If your app needs static usernames, you can specify them as part of your database definition. If you don't specify them, you will get a new user created on each deploy (rolling credentials).
database:
engine: postgres
engineVersion: 9.6.3
dbInstancePort: 3306
appUsername: my-app-username
adminUsername: my-admin-username
If your app needs static passwords, you can specify them in the database definition. The password must be encrypted using the KMS key of the cluster that the app is being deployed to.
database:
engine: mysql
engineVersion: 5.7.17
dbInstancePort: 3306
adminUsername: myAdminUser
adminEncryptedPassword: AQECAHh9JTcKDCR7Yt+9HH1NbYlw/fOfvRFwmO6YYPeak7oKNAAAAGgwZgYJKoZIhvcNAQcGoFkwVwIBADBSBgkqhkiG9w0BBwEwHgYJYIZIAWUDBAEuMBEEDAWKKQ1G3C8X/D/RjwIBEIAlsmCVuu8U2aQW6Q/KBcjICFXVXPPK8ivB2UOeph3K+6Q1znot2g==
This one is particularly useful if you have an existing non-brokered RDS database. It can also be used to share database instances between apps. Sharing databases between apps is only recommended for production-support DBA-type activities.
database:
dbinstanceIdentifier: my-rds-instance
engine: postgres
engineVersion: 9.6.3
dbInstancePort: 3306
Some applications we need to deploy expect a specific database name to boot, such as the Atlassian tools. Specifying the dbname allows us to create the name the tool expects.
database:
engine: postgres
engineVersion: 9.6.3
dbInstancePort: 3306
dbname: my-db-name
NOTE: Based on the documents it may be assumed that dBName would be the value, but it must be in all lowercase to work.
database:
engine: postgres
engineVersion: 9.6.3
dbInstancePort: 3306
optionGroupFile: rds/option-group.json
Create the JSON file using the path above. This file needs to contain a majorEngineVersion value and one to many options. i.e.:
{
"majorEngineVersion": "12.1",
"options": [
{
"optionName": "SQLT",
"optionSettings": [
{
"name": "LICENSE_PACK",
"value": "T"
}
]
}
]
}
database:
engine: postgres
engineVersion: 9.6.3
dbInstancePort: 3306
parameterGroupFile: rds/parameter-group-parameters.json
Create a JSON file using the path above. This file needs to contain one to many param groups. I.e.:
[
{
"parameterName":"optimizer_adaptive_features",
"parameterValue":"FALSE",
"applyMethod":"immediate"
}
]
You can specify just about anything that you would put into a CloudFormation template, with a few exceptions. See the full list of available RDS properties
By default, instances created with the RDS broker will automatically apply minor version upgrades.
To upgrade a major version (e.g. Postgres 9.5.4 → Postgres 9.6.6) you must change the engineVersion in the template and also specify the fullUpdate flag. The upgrade will add an additional ~10 minutes to the deploy.
database:
engine: postgres
engineVersion: 9.6.6
dbInstancePort: 3306
fullUpdate: true
- **Do brokered RDS instances support encryption at rest? **
- Yes, all storage is encrypted at rest using KMS keys. This is one of the few settings that cannot be overridden in the template.yml database block.

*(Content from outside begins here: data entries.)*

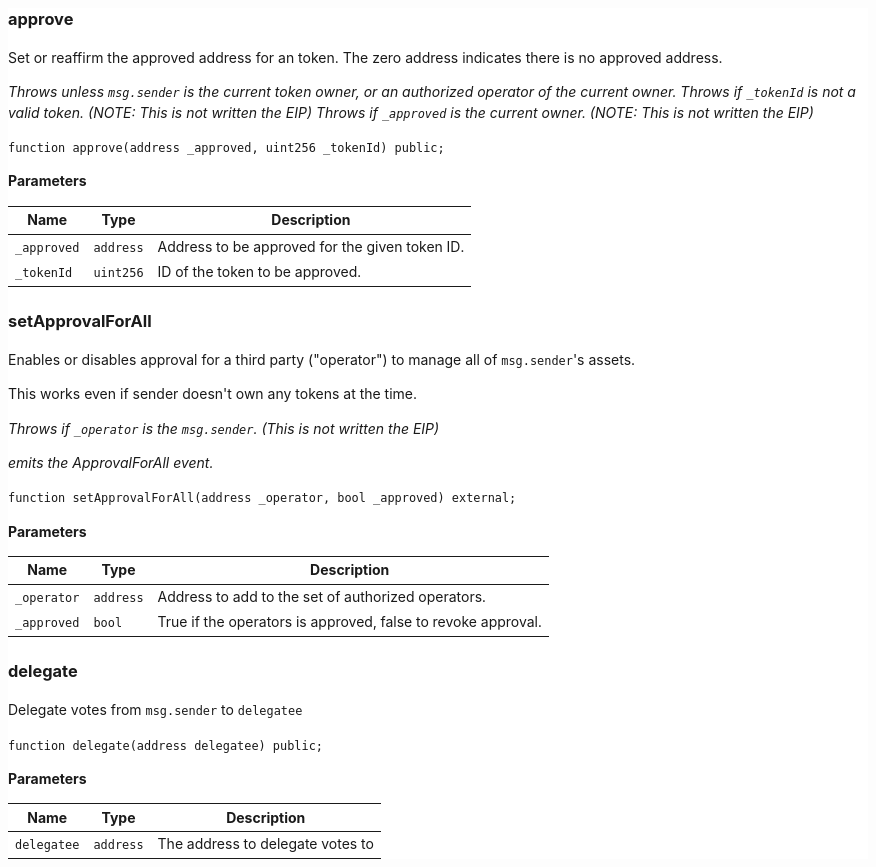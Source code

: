 ### approve

Set or reaffirm the approved address for an token. The zero address indicates there is no approved address.

*Throws unless `msg.sender` is the current token owner, or an authorized operator of the current owner.
Throws if `_tokenId` is not a valid token. (NOTE: This is not written the EIP)
Throws if `_approved` is the current owner. (NOTE: This is not written the EIP)*


```solidity
function approve(address _approved, uint256 _tokenId) public;
```
**Parameters**

|Name|Type|Description|
|----|----|-----------|
|`_approved`|`address`|Address to be approved for the given token ID.|
|`_tokenId`|`uint256`|ID of the token to be approved.|


### setApprovalForAll

Enables or disables approval for a third party ("operator") to manage all of `msg.sender`'s assets.

This works even if sender doesn't own any tokens at the time.

*Throws if `_operator` is the `msg.sender`. (This is not written the EIP)*

*emits the ApprovalForAll event.*


```solidity
function setApprovalForAll(address _operator, bool _approved) external;
```
**Parameters**

|Name|Type|Description|
|----|----|-----------|
|`_operator`|`address`|Address to add to the set of authorized operators.|
|`_approved`|`bool`|True if the operators is approved, false to revoke approval.|


### delegate

Delegate votes from `msg.sender` to `delegatee`


```solidity
function delegate(address delegatee) public;
```
**Parameters**

|Name|Type|Description|
|----|----|-----------|
|`delegatee`|`address`|The address to delegate votes to|

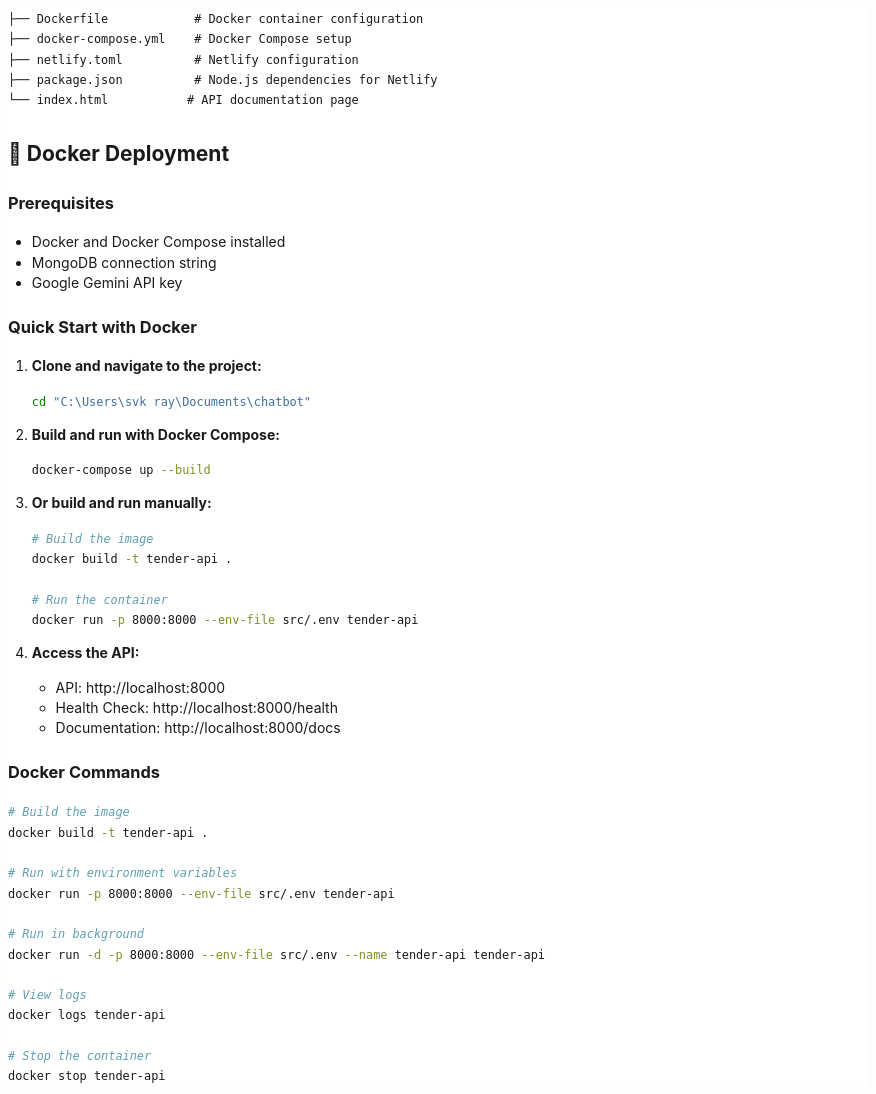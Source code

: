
 ```
├── Dockerfile            # Docker container configuration
├── docker-compose.yml    # Docker Compose setup
├── netlify.toml          # Netlify configuration
├── package.json          # Node.js dependencies for Netlify
└── index.html           # API documentation page
```

## 🐳 Docker Deployment

### Prerequisites
- Docker and Docker Compose installed
- MongoDB connection string
- Google Gemini API key

### Quick Start with Docker

1. **Clone and navigate to the project:**
   ```bash
   cd "C:\Users\svk ray\Documents\chatbot"
   ```

2. **Build and run with Docker Compose:**
   ```bash
   docker-compose up --build
   ```

3. **Or build and run manually:**
   ```bash
   # Build the image
   docker build -t tender-api .
   
   # Run the container
   docker run -p 8000:8000 --env-file src/.env tender-api
   ```

4. **Access the API:**
   - API: http://localhost:8000
   - Health Check: http://localhost:8000/health
   - Documentation: http://localhost:8000/docs

### Docker Commands

```bash
# Build the image
docker build -t tender-api .

# Run with environment variables
docker run -p 8000:8000 --env-file src/.env tender-api

# Run in background
docker run -d -p 8000:8000 --env-file src/.env --name tender-api tender-api

# View logs
docker logs tender-api

# Stop the container
docker stop tender-api
```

- Where is the clear text password stored and who has access to
it?
- Nowhere and no one. The passwords are generated and encrypted on each deploy.
- Can I use brokered RDS for local development?
- No - we recommended that you don't use RDS for local development. Instead, you should install and run your database of choice on your local machine.
- Is there any downtime during deployment?
- It depends. If you're "rolling" credentials on each deploy (default behavior), there will be zero downtime. You may see downtime if you choose to modify core properties of the RDS instance like instance type, allocated storage, and database engine. AWS has all of this documented.
- Can I connect to the brokered RDS instance from my local
machine?
- No. Database changes should be managed in code and run through tools like Liquibase or Flyway. If you need to run one-off queries or have other production support needs, you can create a separate app and pipeline for it.
- Can I bring in an existing RDS instance? Can I share a database
between apps?
- Yes, using the dbinstanceIdentifier property described above.